Summary of Facts and Submissions

I. The Respondent is the proprietor of the European patent No. 0 108 663 (patent application No. 83 401 931.7) granted on 18 March 1987.

Claim 1 of the patent reads as follows:

"1. A heat shield for a brake assembly wherein a piston (14) is movably carried within a housing bore (12) such that movement of the piston during braking in one direction imparts movement to a friction element (16) which is engageable with a rotating member (18) to convert kinetic energy for the rotating member into thermal energy for the friction element (16), thereby increasing the temperature of the friction element (16), the heat shield (50) cooperating with the piston (14) to substantially reduce the thermal energy transferred from the friction element (16) to a boot seal (24) engaging the piston (14), and the piston (14) cooperating with the housing seal (24) and the heat shield (50), said heat shield (50) including a first portion (52) extending radially and opposing said boot seal (24), and preventing said boot seal (24) from contacting said friction element (16) whereby the thermal energy for said friction element (16) is dissipated to a spacing (62) between said first portion (52) and said friction element (16), said heat shield (50) including a second portion (54) extending angularly relative to said first portion characterised by, said second portion defining a gripping edge (60) engaging an outer surface (28) of said piston (14) to carry said heat shield (50) on said piston (14) at a location spaced from the caliper housing (10) and said friction element (16), so as to maintain said first portion (52) spaced from said friction element (16), said second portion (54) extending angularly from said gripping edge (60) in a direction away from said friction element (16) to define the spacing (62) between said first portion (52) and said friction element (16) so that said heat shield first (52) and second (54) portions are spaced from said friction element (16)."

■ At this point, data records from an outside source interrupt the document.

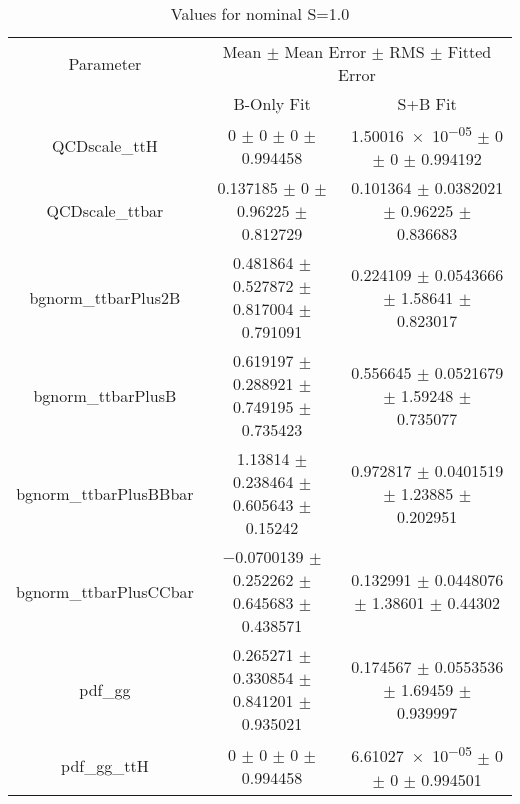 \begin{table}
\centering
\caption{Values for nominal S=1.0}
\begin{tabular}{ccc}
\toprule
Parameter & \multicolumn{2}{c}{Mean $\pm$ Mean Error $\pm$ RMS $\pm$ Fitted Error}\\
 & B-Only Fit & S+B Fit\\
\midrule
QCDscale\_ttH & \num{0} $\pm$ \num{0} $\pm$ \num{0} $\pm$ \num{0.994458} & \num{1.50016e-05} $\pm$ \num{0} $\pm$ \num{0} $\pm$ \num{0.994192}\\
QCDscale\_ttbar & \num{0.137185} $\pm$ \num{0} $\pm$ \num{0.96225} $\pm$ \num{0.812729} & \num{0.101364} $\pm$ \num{0.0382021} $\pm$ \num{0.96225} $\pm$ \num{0.836683}\\
bgnorm\_ttbarPlus2B & \num{0.481864} $\pm$ \num{0.527872} $\pm$ \num{0.817004} $\pm$ \num{0.791091} & \num{0.224109} $\pm$ \num{0.0543666} $\pm$ \num{1.58641} $\pm$ \num{0.823017}\\
bgnorm\_ttbarPlusB & \num{0.619197} $\pm$ \num{0.288921} $\pm$ \num{0.749195} $\pm$ \num{0.735423} & \num{0.556645} $\pm$ \num{0.0521679} $\pm$ \num{1.59248} $\pm$ \num{0.735077}\\
bgnorm\_ttbarPlusBBbar & \num{1.13814} $\pm$ \num{0.238464} $\pm$ \num{0.605643} $\pm$ \num{0.15242} & \num{0.972817} $\pm$ \num{0.0401519} $\pm$ \num{1.23885} $\pm$ \num{0.202951}\\
bgnorm\_ttbarPlusCCbar & \num{-0.0700139} $\pm$ \num{0.252262} $\pm$ \num{0.645683} $\pm$ \num{0.438571} & \num{0.132991} $\pm$ \num{0.0448076} $\pm$ \num{1.38601} $\pm$ \num{0.44302}\\
pdf\_gg & \num{0.265271} $\pm$ \num{0.330854} $\pm$ \num{0.841201} $\pm$ \num{0.935021} & \num{0.174567} $\pm$ \num{0.0553536} $\pm$ \num{1.69459} $\pm$ \num{0.939997}\\
pdf\_gg\_ttH & \num{0} $\pm$ \num{0} $\pm$ \num{0} $\pm$ \num{0.994458} & \num{6.61027e-05} $\pm$ \num{0} $\pm$ \num{0} $\pm$ \num{0.994501}\\
\bottomrule
\end{tabular}
\end{table}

II. The patent was opposed by the Appellant on the grounds that its subject-matter did not involve an inventive step having regard inter alia to the following prior art documents:

(D1) GB-A-2 083 576 and

(D2) DE-U-7 147 508.

III. By a decision dated 10 March 1989 the Opposition Division rejected the opposition.

IV. The Appellant lodged an appeal against this decision on 14 April 1989 and paid the appeal fee the same day.

The statement setting out the grounds of appeal was filed on 8 July 1989.

In this statement the Appellant cited for the first time the prior art document

(D3) DE-A-2 628 614 (corresponding to US-A-3 958 670).

V. In a communication annexed to a summons to oral proceedings, the Board observed that document D3, although belatedly submitted, was to be considered in view of its relevance (Article 114(1) EPC).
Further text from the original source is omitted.